● **Task directions**:
Each entry, from beginning to end, is to be transcribed verbatim.

═════ The input

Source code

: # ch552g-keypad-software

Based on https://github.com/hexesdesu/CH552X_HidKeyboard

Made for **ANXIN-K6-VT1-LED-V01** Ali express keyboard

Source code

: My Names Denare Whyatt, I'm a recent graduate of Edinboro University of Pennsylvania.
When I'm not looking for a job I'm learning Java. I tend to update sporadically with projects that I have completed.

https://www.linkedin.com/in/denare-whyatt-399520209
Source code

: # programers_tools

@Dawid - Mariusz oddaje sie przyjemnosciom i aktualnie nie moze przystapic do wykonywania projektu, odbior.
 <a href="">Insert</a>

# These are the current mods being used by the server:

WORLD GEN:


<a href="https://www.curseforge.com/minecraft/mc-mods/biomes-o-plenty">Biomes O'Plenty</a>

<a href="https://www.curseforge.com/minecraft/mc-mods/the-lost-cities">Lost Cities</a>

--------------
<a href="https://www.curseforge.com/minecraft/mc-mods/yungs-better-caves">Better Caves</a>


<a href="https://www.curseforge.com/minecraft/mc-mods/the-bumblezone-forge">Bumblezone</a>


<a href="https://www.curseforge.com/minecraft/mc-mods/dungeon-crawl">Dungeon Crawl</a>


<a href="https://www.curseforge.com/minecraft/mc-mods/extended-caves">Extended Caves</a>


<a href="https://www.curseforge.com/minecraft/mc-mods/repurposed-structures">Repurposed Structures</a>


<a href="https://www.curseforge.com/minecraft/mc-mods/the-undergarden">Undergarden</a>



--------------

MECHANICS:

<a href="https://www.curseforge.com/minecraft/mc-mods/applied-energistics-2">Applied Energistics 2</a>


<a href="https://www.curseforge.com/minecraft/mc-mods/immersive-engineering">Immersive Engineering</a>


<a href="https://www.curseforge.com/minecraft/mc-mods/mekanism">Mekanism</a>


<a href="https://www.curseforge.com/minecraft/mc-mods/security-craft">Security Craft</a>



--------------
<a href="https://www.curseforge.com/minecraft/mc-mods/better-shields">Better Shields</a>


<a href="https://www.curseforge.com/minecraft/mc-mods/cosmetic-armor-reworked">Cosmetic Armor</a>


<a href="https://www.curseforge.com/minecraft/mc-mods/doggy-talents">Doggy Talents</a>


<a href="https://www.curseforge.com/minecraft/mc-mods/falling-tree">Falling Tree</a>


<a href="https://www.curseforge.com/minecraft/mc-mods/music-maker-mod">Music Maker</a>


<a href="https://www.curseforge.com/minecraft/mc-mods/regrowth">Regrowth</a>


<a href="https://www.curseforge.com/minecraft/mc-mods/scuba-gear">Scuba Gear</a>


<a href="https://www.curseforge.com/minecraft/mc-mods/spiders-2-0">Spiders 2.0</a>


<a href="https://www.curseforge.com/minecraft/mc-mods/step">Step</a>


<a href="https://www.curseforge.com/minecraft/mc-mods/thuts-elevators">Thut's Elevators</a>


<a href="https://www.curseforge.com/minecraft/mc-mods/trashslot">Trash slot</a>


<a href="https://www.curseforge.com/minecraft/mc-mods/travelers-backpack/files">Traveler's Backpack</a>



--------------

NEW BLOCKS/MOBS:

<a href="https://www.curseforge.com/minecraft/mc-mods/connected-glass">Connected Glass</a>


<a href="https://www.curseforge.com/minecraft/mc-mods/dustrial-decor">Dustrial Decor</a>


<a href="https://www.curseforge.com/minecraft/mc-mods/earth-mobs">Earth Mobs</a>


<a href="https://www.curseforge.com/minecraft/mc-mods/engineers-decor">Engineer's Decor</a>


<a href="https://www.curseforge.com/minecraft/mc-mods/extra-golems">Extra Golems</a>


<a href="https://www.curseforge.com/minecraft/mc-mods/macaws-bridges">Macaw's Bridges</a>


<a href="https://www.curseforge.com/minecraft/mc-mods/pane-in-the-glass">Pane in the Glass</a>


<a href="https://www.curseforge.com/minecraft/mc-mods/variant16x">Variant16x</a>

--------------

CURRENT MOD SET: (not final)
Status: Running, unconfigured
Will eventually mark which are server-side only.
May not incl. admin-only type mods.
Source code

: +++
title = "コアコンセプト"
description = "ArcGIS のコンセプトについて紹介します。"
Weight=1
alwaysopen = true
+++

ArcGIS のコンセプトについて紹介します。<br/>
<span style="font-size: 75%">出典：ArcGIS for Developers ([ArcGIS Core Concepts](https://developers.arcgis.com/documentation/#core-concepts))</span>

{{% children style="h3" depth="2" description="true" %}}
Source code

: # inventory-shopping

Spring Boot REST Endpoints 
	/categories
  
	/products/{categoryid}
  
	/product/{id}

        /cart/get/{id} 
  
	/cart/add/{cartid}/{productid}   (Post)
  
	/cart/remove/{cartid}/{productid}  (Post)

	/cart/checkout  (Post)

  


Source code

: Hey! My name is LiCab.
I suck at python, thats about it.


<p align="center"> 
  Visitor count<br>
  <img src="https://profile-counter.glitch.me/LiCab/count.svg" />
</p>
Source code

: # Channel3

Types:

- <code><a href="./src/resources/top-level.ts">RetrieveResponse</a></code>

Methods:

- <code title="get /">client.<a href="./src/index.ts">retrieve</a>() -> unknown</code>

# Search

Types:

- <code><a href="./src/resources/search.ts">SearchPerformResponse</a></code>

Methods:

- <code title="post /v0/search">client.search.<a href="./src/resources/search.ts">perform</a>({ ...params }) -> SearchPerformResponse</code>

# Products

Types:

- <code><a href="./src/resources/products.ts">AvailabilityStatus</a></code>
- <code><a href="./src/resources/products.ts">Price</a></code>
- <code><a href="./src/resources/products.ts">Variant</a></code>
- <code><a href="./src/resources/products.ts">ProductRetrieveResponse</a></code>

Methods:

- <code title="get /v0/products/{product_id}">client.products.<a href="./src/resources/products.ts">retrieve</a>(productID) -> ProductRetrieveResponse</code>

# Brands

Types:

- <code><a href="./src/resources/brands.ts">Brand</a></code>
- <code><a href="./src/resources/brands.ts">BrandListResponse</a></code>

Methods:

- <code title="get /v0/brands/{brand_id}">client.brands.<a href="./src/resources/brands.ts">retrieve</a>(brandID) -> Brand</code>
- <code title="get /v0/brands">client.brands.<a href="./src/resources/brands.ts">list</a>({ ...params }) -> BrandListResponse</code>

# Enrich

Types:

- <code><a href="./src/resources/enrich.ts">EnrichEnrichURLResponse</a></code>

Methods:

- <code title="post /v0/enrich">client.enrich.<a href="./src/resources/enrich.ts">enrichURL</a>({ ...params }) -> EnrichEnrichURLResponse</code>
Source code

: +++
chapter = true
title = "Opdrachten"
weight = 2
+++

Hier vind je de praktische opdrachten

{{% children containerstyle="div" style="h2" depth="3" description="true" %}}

══════════

● **Result of the exercise**:
Source code

: # ch552g-keypad-software

Based on https://github.com/hexesdesu/CH552X_HidKeyboard

Made for **ANXIN-K6-VT1-LED-V01** Ali express keyboard

Source code

: My Names Denare Whyatt, I'm a recent graduate of Edinboro University of Pennsylvania.
When I'm not looking for a job I'm learning Java. I tend to update sporadically with projects that I have completed.

https://www.linkedin.com/in/denare-whyatt-399520209
Source code

: # programers_tools

@Dawid - Mariusz oddaje sie przyjemnosciom i aktualnie nie moze przystapic do wykonywania projektu, odbior.
 <a href="">Insert</a>

# These are the current mods being used by the server:

WORLD GEN:


<a href="https://www.curseforge.com/minecraft/mc-mods/biomes-o-plenty">Biomes O'Plenty</a>

<a href="https://www.curseforge.com/minecraft/mc-mods/the-lost-cities">Lost Cities</a>

--------------
<a href="https://www.curseforge.com/minecraft/mc-mods/yungs-better-caves">Better Caves</a>


<a href="https://www.curseforge.com/minecraft/mc-mods/the-bumblezone-forge">Bumblezone</a>


<a href="https://www.curseforge.com/minecraft/mc-mods/dungeon-crawl">Dungeon Crawl</a>


<a href="https://www.curseforge.com/minecraft/mc-mods/extended-caves">Extended Caves</a>


<a href="https://www.curseforge.com/minecraft/mc-mods/repurposed-structures">Repurposed Structures</a>


<a href="https://www.curseforge.com/minecraft/mc-mods/the-undergarden">Undergarden</a>



--------------

MECHANICS:

<a href="https://www.curseforge.com/minecraft/mc-mods/applied-energistics-2">Applied Energistics 2</a>


<a href="https://www.curseforge.com/minecraft/mc-mods/immersive-engineering">Immersive Engineering</a>


<a href="https://www.curseforge.com/minecraft/mc-mods/mekanism">Mekanism</a>


<a href="https://www.curseforge.com/minecraft/mc-mods/security-craft">Security Craft</a>



--------------
<a href="https://www.curseforge.com/minecraft/mc-mods/better-shields">Better Shields</a>


<a href="https://www.curseforge.com/minecraft/mc-mods/cosmetic-armor-reworked">Cosmetic Armor</a>


<a href="https://www.curseforge.com/minecraft/mc-mods/doggy-talents">Doggy Talents</a>


<a href="https://www.curseforge.com/minecraft/mc-mods/falling-tree">Falling Tree</a>


<a href="https://www.curseforge.com/minecraft/mc-mods/music-maker-mod">Music Maker</a>


<a href="https://www.curseforge.com/minecraft/mc-mods/regrowth">Regrowth</a>


<a href="https://www.curseforge.com/minecraft/mc-mods/scuba-gear">Scuba Gear</a>


<a href="https://www.curseforge.com/minecraft/mc-mods/spiders-2-0">Spiders 2.0</a>


<a href="https://www.curseforge.com/minecraft/mc-mods/step">Step</a>


<a href="https://www.curseforge.com/minecraft/mc-mods/thuts-elevators">Thut's Elevators</a>


<a href="https://www.curseforge.com/minecraft/mc-mods/trashslot">Trash slot</a>


<a href="https://www.curseforge.com/minecraft/mc-mods/travelers-backpack/files">Traveler's Backpack</a>



--------------

NEW BLOCKS/MOBS:

<a href="https://www.curseforge.com/minecraft/mc-mods/connected-glass">Connected Glass</a>


<a href="https://www.curseforge.com/minecraft/mc-mods/dustrial-decor">Dustrial Decor</a>


<a href="https://www.curseforge.com/minecraft/mc-mods/earth-mobs">Earth Mobs</a>


<a href="https://www.curseforge.com/minecraft/mc-mods/engineers-decor">Engineer's Decor</a>


<a href="https://www.curseforge.com/minecraft/mc-mods/extra-golems">Extra Golems</a>


<a href="https://www.curseforge.com/minecraft/mc-mods/macaws-bridges">Macaw's Bridges</a>


<a href="https://www.curseforge.com/minecraft/mc-mods/pane-in-the-glass">Pane in the Glass</a>


<a href="https://www.curseforge.com/minecraft/mc-mods/variant16x">Variant16x</a>

--------------

CURRENT MOD SET: (not final)
Status: Running, unconfigured
Will eventually mark which are server-side only.
May not incl. admin-only type mods.
Source code

: +++
title = "コアコンセプト"
description = "ArcGIS のコンセプトについて紹介します。"
Weight=1
alwaysopen = true
+++

ArcGIS のコンセプトについて紹介します。<br/>
<span style="font-size: 75%">出典：ArcGIS for Developers ([ArcGIS Core Concepts](https://developers.arcgis.com/documentation/#core-concepts))</span>

{{% children style="h3" depth="2" description="true" %}}
Source code

: # inventory-shopping

Spring Boot REST Endpoints 
	/categories
  
	/products/{categoryid}
  
	/product/{id}

        /cart/get/{id} 
  
	/cart/add/{cartid}/{productid}   (Post)
  
	/cart/remove/{cartid}/{productid}  (Post)

	/cart/checkout  (Post)

  


Source code

: Hey! My name is LiCab.
I suck at python, thats about it.


<p align="center"> 
  Visitor count<br>
  <img src="https://profile-counter.glitch.me/LiCab/count.svg" />
</p>
Source code

: # Channel3

Types:

- <code><a href="./src/resources/top-level.ts">RetrieveResponse</a></code>

Methods:

- <code title="get /">client.<a href="./src/index.ts">retrieve</a>() -> unknown</code>

# Search

Types:

- <code><a href="./src/resources/search.ts">SearchPerformResponse</a></code>

Methods:

- <code title="post /v0/search">client.search.<a href="./src/resources/search.ts">perform</a>({ ...params }) -> SearchPerformResponse</code>

# Products

Types:

- <code><a href="./src/resources/products.ts">AvailabilityStatus</a></code>
- <code><a href="./src/resources/products.ts">Price</a></code>
- <code><a href="./src/resources/products.ts">Variant</a></code>
- <code><a href="./src/resources/products.ts">ProductRetrieveResponse</a></code>

Methods:

- <code title="get /v0/products/{product_id}">client.products.<a href="./src/resources/products.ts">retrieve</a>(productID) -> ProductRetrieveResponse</code>

# Brands

Types:

- <code><a href="./src/resources/brands.ts">Brand</a></code>
- <code><a href="./src/resources/brands.ts">BrandListResponse</a></code>

Methods:

- <code title="get /v0/brands/{brand_id}">client.brands.<a href="./src/resources/brands.ts">retrieve</a>(brandID) -> Brand</code>
- <code title="get /v0/brands">client.brands.<a href="./src/resources/brands.ts">list</a>({ ...params }) -> BrandListResponse</code>

# Enrich

Types:

- <code><a href="./src/resources/enrich.ts">EnrichEnrichURLResponse</a></code>

Methods:

- <code title="post /v0/enrich">client.enrich.<a href="./src/resources/enrich.ts">enrichURL</a>({ ...params }) -> EnrichEnrichURLResponse</code>
Source code

: +++
chapter = true
title = "Opdrachten"
weight = 2
+++

Hier vind je de praktische opdrachten

{{% children containerstyle="div" style="h2" depth="3" description="true" %}}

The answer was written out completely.